We prove asymptotic completeness in the energy space for the nonlinear Schrödinger equation posed on hyperbolic space $\mathbb H^n$ in the radial case, for $n\ge 4$, and any energy-subcritical, defocusing, power nonlinearity. The proof is based on simple Morawetz estimates and weighted Strichartz estimates.

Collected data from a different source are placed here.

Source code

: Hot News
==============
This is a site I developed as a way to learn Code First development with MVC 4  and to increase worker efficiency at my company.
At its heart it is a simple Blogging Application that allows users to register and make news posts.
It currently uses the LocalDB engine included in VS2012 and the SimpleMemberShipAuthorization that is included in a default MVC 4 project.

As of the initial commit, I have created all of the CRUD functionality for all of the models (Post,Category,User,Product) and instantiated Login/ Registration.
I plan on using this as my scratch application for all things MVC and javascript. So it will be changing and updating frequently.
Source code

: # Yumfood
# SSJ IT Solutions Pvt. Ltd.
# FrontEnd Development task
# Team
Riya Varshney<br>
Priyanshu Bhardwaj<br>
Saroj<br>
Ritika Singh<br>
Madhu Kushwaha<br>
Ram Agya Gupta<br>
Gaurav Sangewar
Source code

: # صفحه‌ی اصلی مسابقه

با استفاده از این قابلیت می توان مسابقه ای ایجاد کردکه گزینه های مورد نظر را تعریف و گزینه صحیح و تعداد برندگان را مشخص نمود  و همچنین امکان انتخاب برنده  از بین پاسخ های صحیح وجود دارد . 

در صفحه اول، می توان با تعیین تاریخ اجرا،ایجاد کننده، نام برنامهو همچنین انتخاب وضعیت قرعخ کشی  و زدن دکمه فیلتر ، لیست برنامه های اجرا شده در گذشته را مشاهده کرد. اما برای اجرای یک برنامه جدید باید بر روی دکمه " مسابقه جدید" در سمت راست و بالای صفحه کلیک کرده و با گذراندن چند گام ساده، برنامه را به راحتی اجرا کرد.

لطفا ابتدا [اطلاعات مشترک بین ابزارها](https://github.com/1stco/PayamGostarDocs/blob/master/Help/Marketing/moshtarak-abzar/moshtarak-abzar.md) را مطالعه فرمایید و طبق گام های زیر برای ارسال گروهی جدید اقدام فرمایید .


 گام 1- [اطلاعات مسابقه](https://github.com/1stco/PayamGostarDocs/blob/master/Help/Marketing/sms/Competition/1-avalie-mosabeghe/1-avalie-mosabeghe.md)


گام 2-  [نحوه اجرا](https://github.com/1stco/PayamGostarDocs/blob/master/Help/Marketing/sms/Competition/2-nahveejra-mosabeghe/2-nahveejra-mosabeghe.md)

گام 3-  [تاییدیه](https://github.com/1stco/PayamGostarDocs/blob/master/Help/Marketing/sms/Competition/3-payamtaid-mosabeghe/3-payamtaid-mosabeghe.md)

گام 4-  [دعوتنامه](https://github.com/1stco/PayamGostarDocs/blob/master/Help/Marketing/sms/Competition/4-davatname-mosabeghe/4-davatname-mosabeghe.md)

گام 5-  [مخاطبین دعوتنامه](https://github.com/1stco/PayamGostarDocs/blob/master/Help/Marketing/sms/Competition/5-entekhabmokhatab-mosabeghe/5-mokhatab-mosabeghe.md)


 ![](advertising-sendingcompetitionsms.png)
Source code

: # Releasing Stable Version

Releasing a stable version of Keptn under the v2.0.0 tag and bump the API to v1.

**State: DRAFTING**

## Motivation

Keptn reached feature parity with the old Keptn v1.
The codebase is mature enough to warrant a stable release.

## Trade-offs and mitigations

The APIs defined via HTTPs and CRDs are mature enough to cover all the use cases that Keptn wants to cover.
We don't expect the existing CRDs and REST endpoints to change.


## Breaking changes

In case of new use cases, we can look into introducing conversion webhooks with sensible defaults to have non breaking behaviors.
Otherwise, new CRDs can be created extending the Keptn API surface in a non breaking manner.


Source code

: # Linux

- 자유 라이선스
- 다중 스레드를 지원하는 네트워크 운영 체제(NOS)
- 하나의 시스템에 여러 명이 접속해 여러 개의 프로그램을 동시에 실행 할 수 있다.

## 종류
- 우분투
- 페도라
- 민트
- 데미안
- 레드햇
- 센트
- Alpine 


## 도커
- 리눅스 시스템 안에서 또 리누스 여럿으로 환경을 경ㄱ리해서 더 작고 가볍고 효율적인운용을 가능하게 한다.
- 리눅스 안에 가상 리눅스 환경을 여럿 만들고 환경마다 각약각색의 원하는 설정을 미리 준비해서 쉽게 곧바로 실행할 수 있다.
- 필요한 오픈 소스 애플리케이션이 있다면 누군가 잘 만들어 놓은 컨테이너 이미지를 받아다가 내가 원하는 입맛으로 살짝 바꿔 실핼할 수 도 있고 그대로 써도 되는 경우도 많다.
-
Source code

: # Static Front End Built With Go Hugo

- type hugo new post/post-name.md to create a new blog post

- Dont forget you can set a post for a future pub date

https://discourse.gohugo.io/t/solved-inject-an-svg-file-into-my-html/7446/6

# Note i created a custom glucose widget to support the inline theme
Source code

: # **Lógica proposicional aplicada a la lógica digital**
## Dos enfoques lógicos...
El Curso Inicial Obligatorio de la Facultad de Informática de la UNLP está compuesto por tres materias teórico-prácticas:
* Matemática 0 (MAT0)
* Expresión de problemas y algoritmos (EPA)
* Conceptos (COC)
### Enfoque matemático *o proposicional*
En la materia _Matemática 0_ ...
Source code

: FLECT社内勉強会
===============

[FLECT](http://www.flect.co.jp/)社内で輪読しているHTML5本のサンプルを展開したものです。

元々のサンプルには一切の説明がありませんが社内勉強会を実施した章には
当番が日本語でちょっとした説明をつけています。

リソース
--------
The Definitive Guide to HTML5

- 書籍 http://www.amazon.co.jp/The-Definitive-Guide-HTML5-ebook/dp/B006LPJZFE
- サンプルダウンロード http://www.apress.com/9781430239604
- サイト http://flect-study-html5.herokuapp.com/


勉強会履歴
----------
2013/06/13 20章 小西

We investigate the same question on spaces which sort of interpolate between Euclidean space and hyperbolic space, showing that the family of short range nonlinearities becomes larger and larger as the space approaches the hyperbolic space. Finally, we describe the large time behavior of radial solutions to the free dynamics.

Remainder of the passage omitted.